Although the country has a cash buffer of more than 26 billion euros, which would keep it going for a couple of years without issuing new debt, the government is keen to gradually normalize its access to capital markets through bond sales.
Greece last issued a 10-year bond in 2010, shortly before the country’s first bailout.
The debt management agency has said it plans to issue 5-7 billion euros in benchmark bonds this year.
The timing also seems good to raise money: the yield on Greece’s 10-year bond was 3.6 percent on Monday, the lowest in over a decade.
The announcement of the 10-year issue follows Friday’s two-notch upgrade of Greece’s credit rating by Moody’s ratings agency, from B3 to B1 with a stable outlook. Although that is still well below investment grade, the upgrade offers a boost to market confidence.
Moody’s cited the country’s progress with economic reforms, strong fiscal performance and improved public debt sustainability following a relief package by European creditors last summer.
“While progress has been halting at times, with targets delayed or missed, the reform momentum appears to be increasingly entrenched, with good prospects for further progress and low risk of reversal,” Moody’s said.
The agency added that the reforms are “slowly starting to bear fruit in the economy,” with a boost in exports, better competitiveness and employment growth.
The left-wing government came to power four years ago pledging to end bailout-linked austerity cuts and reforms. But Prime Minister Alexis Tsipras abruptly backtracked months later when it became clear that this would force the country into a catastrophic exit from the European currency club and, potentially, the European Union.
Moody’s said the risk of “a material reversal” of reforms already implemented was low, whatever the outcome of parliamentary elections expected by October this year.

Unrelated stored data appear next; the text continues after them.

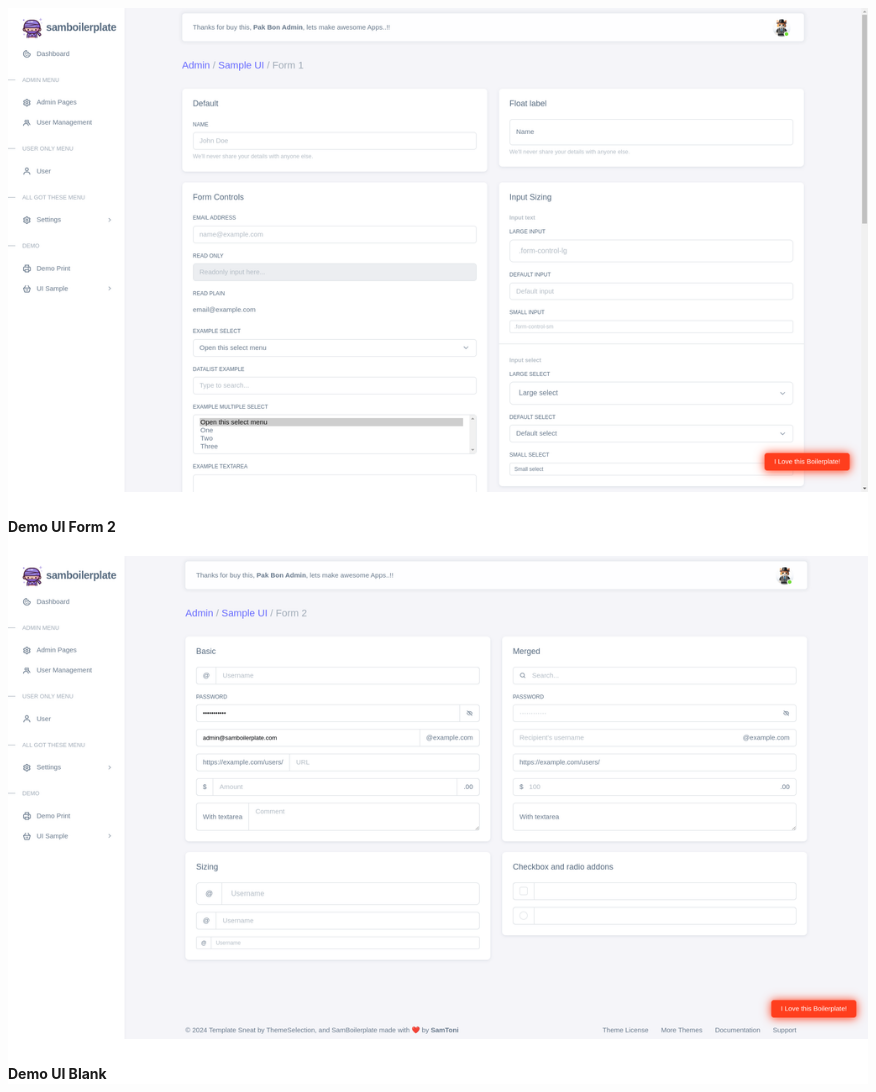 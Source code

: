 ![Demo UI Form 1](public/assets/img/manual/other/back0ffice-demoui-form1.png)
#### Demo UI Form 2
![Demo UI Form 2](public/assets/img/manual/other/back0ffice-demoui-form2.png)
#### Demo UI Blank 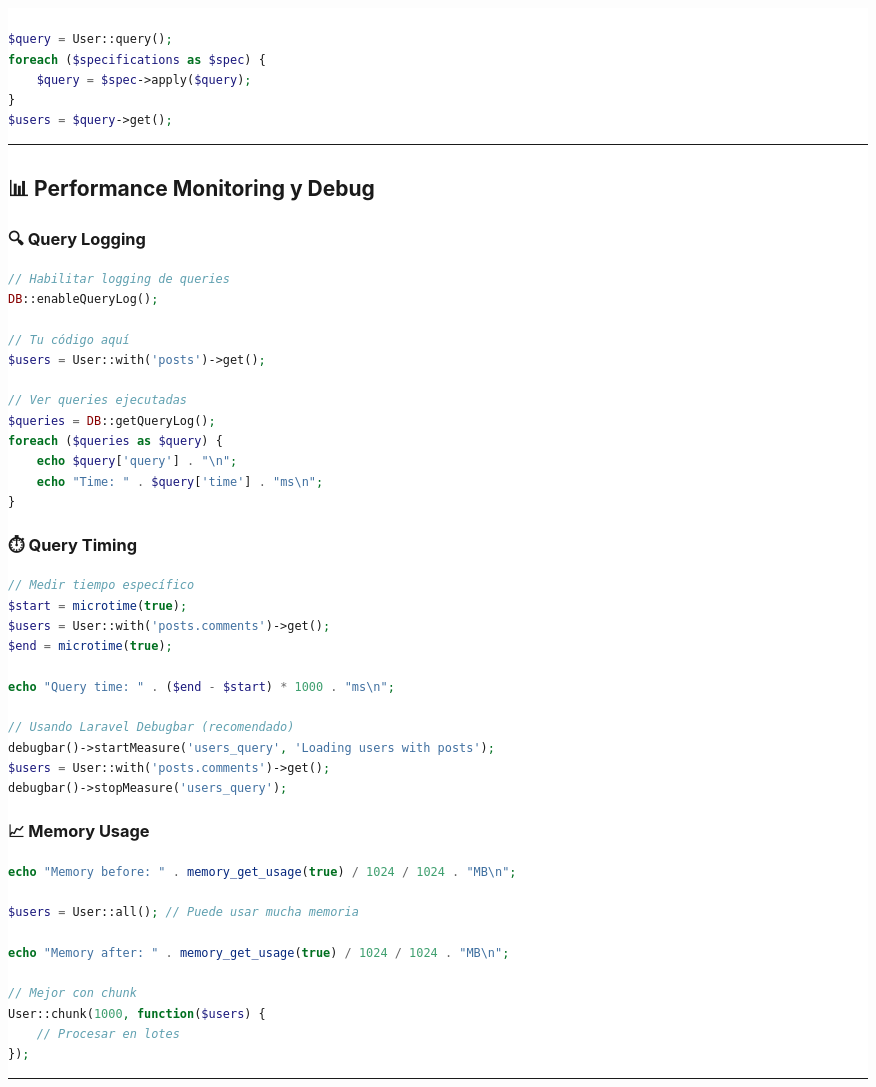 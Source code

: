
 ```php

$query = User::query();
foreach ($specifications as $spec) {
    $query = $spec->apply($query);
}
$users = $query->get();
```

---

## 📊 **Performance Monitoring y Debug**

### **🔍 Query Logging**

```php
// Habilitar logging de queries
DB::enableQueryLog();

// Tu código aquí
$users = User::with('posts')->get();

// Ver queries ejecutadas
$queries = DB::getQueryLog();
foreach ($queries as $query) {
    echo $query['query'] . "\n";
    echo "Time: " . $query['time'] . "ms\n";
}
```

### **⏱️ Query Timing**

```php
// Medir tiempo específico
$start = microtime(true);
$users = User::with('posts.comments')->get();
$end = microtime(true);

echo "Query time: " . ($end - $start) * 1000 . "ms\n";

// Usando Laravel Debugbar (recomendado)
debugbar()->startMeasure('users_query', 'Loading users with posts');
$users = User::with('posts.comments')->get();
debugbar()->stopMeasure('users_query');
```

### **📈 Memory Usage**

```php
echo "Memory before: " . memory_get_usage(true) / 1024 / 1024 . "MB\n";

$users = User::all(); // Puede usar mucha memoria

echo "Memory after: " . memory_get_usage(true) / 1024 / 1024 . "MB\n";

// Mejor con chunk
User::chunk(1000, function($users) {
    // Procesar en lotes
});
```

--- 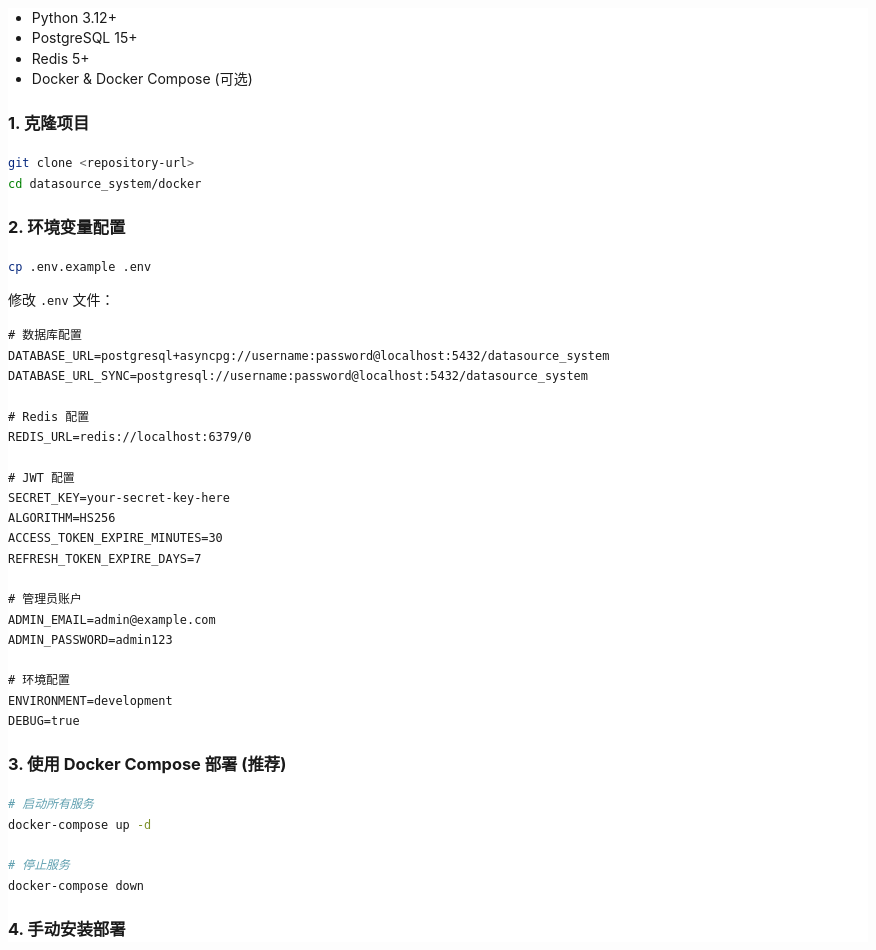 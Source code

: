 - Python 3.12+
- PostgreSQL 15+
- Redis 5+
- Docker & Docker Compose (可选)

### 1. 克隆项目

```bash
git clone <repository-url>
cd datasource_system/docker
```

### 2. 环境变量配置

```bash
cp .env.example .env
```


修改 `.env` 文件：

```env
# 数据库配置
DATABASE_URL=postgresql+asyncpg://username:password@localhost:5432/datasource_system
DATABASE_URL_SYNC=postgresql://username:password@localhost:5432/datasource_system

# Redis 配置
REDIS_URL=redis://localhost:6379/0

# JWT 配置
SECRET_KEY=your-secret-key-here
ALGORITHM=HS256
ACCESS_TOKEN_EXPIRE_MINUTES=30
REFRESH_TOKEN_EXPIRE_DAYS=7

# 管理员账户
ADMIN_EMAIL=admin@example.com
ADMIN_PASSWORD=admin123

# 环境配置
ENVIRONMENT=development
DEBUG=true
```

### 3. 使用 Docker Compose 部署 (推荐)

```bash
# 启动所有服务
docker-compose up -d

# 停止服务
docker-compose down
```

### 4. 手动安装部署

“The most politically painful measures have already been enacted, with the economy finally showing signs of recovery, reducing the incentives for any future government to jeopardize the hard-won gains,” it said.
Opinion polls show that Greece’s conservative, main opposition New Democracy party would easily win the national election, but it is unclear whether it would gain a large enough majority to govern alone.